現代病草紙−皮膚科の診療室より−



自然化粧品っていいですよね?


「自然化粧品」、残念ながら私にはその意味がよく理解できません。

そもそも「自然」とは一体何を意味しているのでしょうか。


 世間では、その化粧品が自然に存在する植物から出来ているから「自然化粧品」

であり、だから良いと言っているようです。しかし植物のなかの「うるし」や

「さくら草」はとてもかぶれやすいものです。それを考えれば、植物から

化粧品を作ることは、逆に危険を伴うことになってしまいませんか?


 また、「石油製品」を使っていないからとてもよい化粧品ですというもっとも

らしい話もよく聞きます。しかし、石油は大昔の植物が長い間に変化・変性

したものです。今の合成化学では、石油からピュアな物質を容易に、しかも

安価に採取できます。それに引換え新鮮な植物からピュアなものを採取する

ことは極めて難しく、ほとんど不可能に近いのです。もし可能だとしても大変

な作業となり、非常に高価なものになることは火を見るより明らかです。

何故なら生きている植物は、必要かつ複雑な多くの成分から構成されて

いるからです。そうしてみると、石油製品を全く使用しないという

自然化粧品とは一体何なのでしょう?


 さらに「無添加」だからよいという立場の化粧品もあります。理屈から

言えば、なにも入っていなければただの基剤でしかありません。保湿成分の

一つでも入っていれば、それは「添加」です。化粧品にとって、保湿成分や

紫外線をカットする成分は重要です。

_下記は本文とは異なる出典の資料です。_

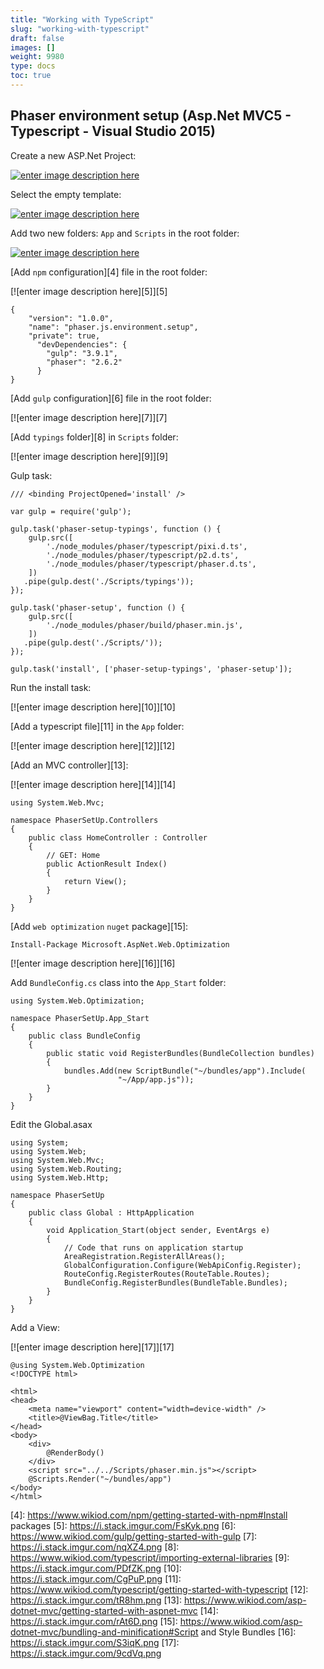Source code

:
 ```yaml
---
title: "Working with TypeScript"
slug: "working-with-typescript"
draft: false
images: []
weight: 9980
type: docs
toc: true
---
```


## Phaser environment setup (Asp.Net MVC5 - Typescript - Visual Studio 2015)
Create a new ASP.Net Project:

[![enter image description here][1]][1]

Select the empty template:

[![enter image description here][2]][2]

Add two new folders: `App` and `Scripts` in the root folder:

[![enter image description here][3]][3]

[Add `npm` configuration][4] file in the root folder:

[![enter image description here][5]][5]
 
    {
        "version": "1.0.0",
        "name": "phaser.js.environment.setup",
        "private": true,
          "devDependencies": {
            "gulp": "3.9.1",
            "phaser": "2.6.2"
          }
    }

    
[Add `gulp` configuration][6] file in the root folder:

[![enter image description here][7]][7]

[Add `typings` folder][8] in `Scripts` folder:

[![enter image description here][9]][9]

Gulp task:

    /// <binding ProjectOpened='install' />
    
    var gulp = require('gulp');
    
    gulp.task('phaser-setup-typings', function () {
        gulp.src([
            './node_modules/phaser/typescript/pixi.d.ts',
            './node_modules/phaser/typescript/p2.d.ts',
            './node_modules/phaser/typescript/phaser.d.ts',
        ])
       .pipe(gulp.dest('./Scripts/typings'));
    });
    
    gulp.task('phaser-setup', function () {
        gulp.src([
            './node_modules/phaser/build/phaser.min.js',
        ])
       .pipe(gulp.dest('./Scripts/'));
    });
    
    gulp.task('install', ['phaser-setup-typings', 'phaser-setup']);

Run the install task:

[![enter image description here][10]][10]

[Add a typescript file][11] in the `App` folder:

[![enter image description here][12]][12]

[Add an MVC controller][13]:

[![enter image description here][14]][14]

    using System.Web.Mvc;
    
    namespace PhaserSetUp.Controllers
    {
        public class HomeController : Controller
        {
            // GET: Home
            public ActionResult Index()
            {
                return View();
            }
        }
    }

[Add `web optimization` `nuget` package][15]:

    Install-Package Microsoft.AspNet.Web.Optimization

[![enter image description here][16]][16]

Add `BundleConfig.cs` class into the `App_Start` folder:

    using System.Web.Optimization;
    
    namespace PhaserSetUp.App_Start
    {
        public class BundleConfig
        {
            public static void RegisterBundles(BundleCollection bundles)
            {
                bundles.Add(new ScriptBundle("~/bundles/app").Include(
                            "~/App/app.js"));
            }
        }
    }

Edit the Global.asax

    using System;
    using System.Web;
    using System.Web.Mvc;
    using System.Web.Routing;
    using System.Web.Http;
    
    namespace PhaserSetUp
    {
        public class Global : HttpApplication
        {
            void Application_Start(object sender, EventArgs e)
            {
                // Code that runs on application startup
                AreaRegistration.RegisterAllAreas();
                GlobalConfiguration.Configure(WebApiConfig.Register);
                RouteConfig.RegisterRoutes(RouteTable.Routes);  
                BundleConfig.RegisterBundles(BundleTable.Bundles);         
            }
        }
    }


Add a View:

[![enter image description here][17]][17]

    @using System.Web.Optimization
    <!DOCTYPE html>
    
    <html>
    <head>
        <meta name="viewport" content="width=device-width" />
        <title>@ViewBag.Title</title>
    </head>
    <body>
        <div>
            @RenderBody()
        </div>
        <script src="../../Scripts/phaser.min.js"></script>
        @Scripts.Render("~/bundles/app")
    </body>
    </html>


  [1]: https://i.stack.imgur.com/hltmK.png
  [2]: https://i.stack.imgur.com/5fuyY.png
  [3]: https://i.stack.imgur.com/ZhmUG.png
  [4]: https://www.wikiod.com/npm/getting-started-with-npm#Install packages
  [5]: https://i.stack.imgur.com/FsKyk.png
  [6]: https://www.wikiod.com/gulp/getting-started-with-gulp
  [7]: https://i.stack.imgur.com/nqXZ4.png
  [8]: https://www.wikiod.com/typescript/importing-external-libraries
  [9]: https://i.stack.imgur.com/PDfZK.png
  [10]: https://i.stack.imgur.com/CgPuP.png
  [11]: https://www.wikiod.com/typescript/getting-started-with-typescript
  [12]: https://i.stack.imgur.com/tR8hm.png
  [13]: https://www.wikiod.com/asp-dotnet-mvc/getting-started-with-aspnet-mvc
  [14]: https://i.stack.imgur.com/rAt6D.png
  [15]: https://www.wikiod.com/asp-dotnet-mvc/bundling-and-minification#Script and Style Bundles
  [16]: https://i.stack.imgur.com/S3iqK.png
  [17]: https://i.stack.imgur.com/9cdVq.png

無添加ならそれも入っていないと

考えるのが当然。一体何が具体的に無添加なのでしょうか?

 そして「防腐剤」が入っていないからよいという化粧品もあります。

ほとんどの化粧品はパラベンなどの防腐剤が入っていますが、その防腐

剤でかぶれる人は一体どれくらいの頻度で存在するのでしょうか。

経験的に言えば極めて少ないように思われます。むしろ防腐剤が入って

いないために変性し、別の悪影響を与える方が問題ではないかと、私は

危惧しています。


 私たちのまわりには実に多くのもっともらしい言葉や用語が氾濫

しています。とくに化粧品ではその傾向が顕著です。自然、無添加、

無防腐剤、コラーゲン等々。コラーゲン添加化粧品は、テレビの

コマーシャルなどの影響で今や高級化粧品として認知されつつあります。

この全く意味のない物質に関しては以前述べました(平成12年2月号)。

コラーゲンは人を含めた多くの動物の真皮などに存在するごくありふれた

成分です。純粋だと宣伝しているコラーゲンは、ひょっとしたら豚などの

皮膚から採取したものかもしれません。さらに専門的には、真皮の部位に

よって様々なタイプのコラーゲンの存在が確認されています。一体何を

もって純粋というのでしょうか。


 たかが化粧品、と侮らないで下さい。曖昧な、場合によってはウソに

近い情報に踊らされやすい私たちです。まず、コラーゲンなどの難しい

用語や、自然、無添加などという安易な言葉に注意しなければなりません。

皮膚科医は、化粧品のなかに含まれているかぶれやすい物質を今まで

注意深く調べてきました。そして特に色素や香料にその原因であることを

つきとめました。化粧品の大手メーカーほどそうした事実に敏感に反応し、

いち早くかぶれやすい物質を化粧品から除去する努力をしています。

ですから日本の一流化粧品はとても優秀だといえます。例えば口紅の

真っ赤な色素はかぶれやすいため、外国製品に比べて日本の口紅の色は

地味になっているのです。


 結局、化粧品会社の良心や誠意と、化粧品を使う消費者の冷静な、

そして客観的な対応を祈るばかりです。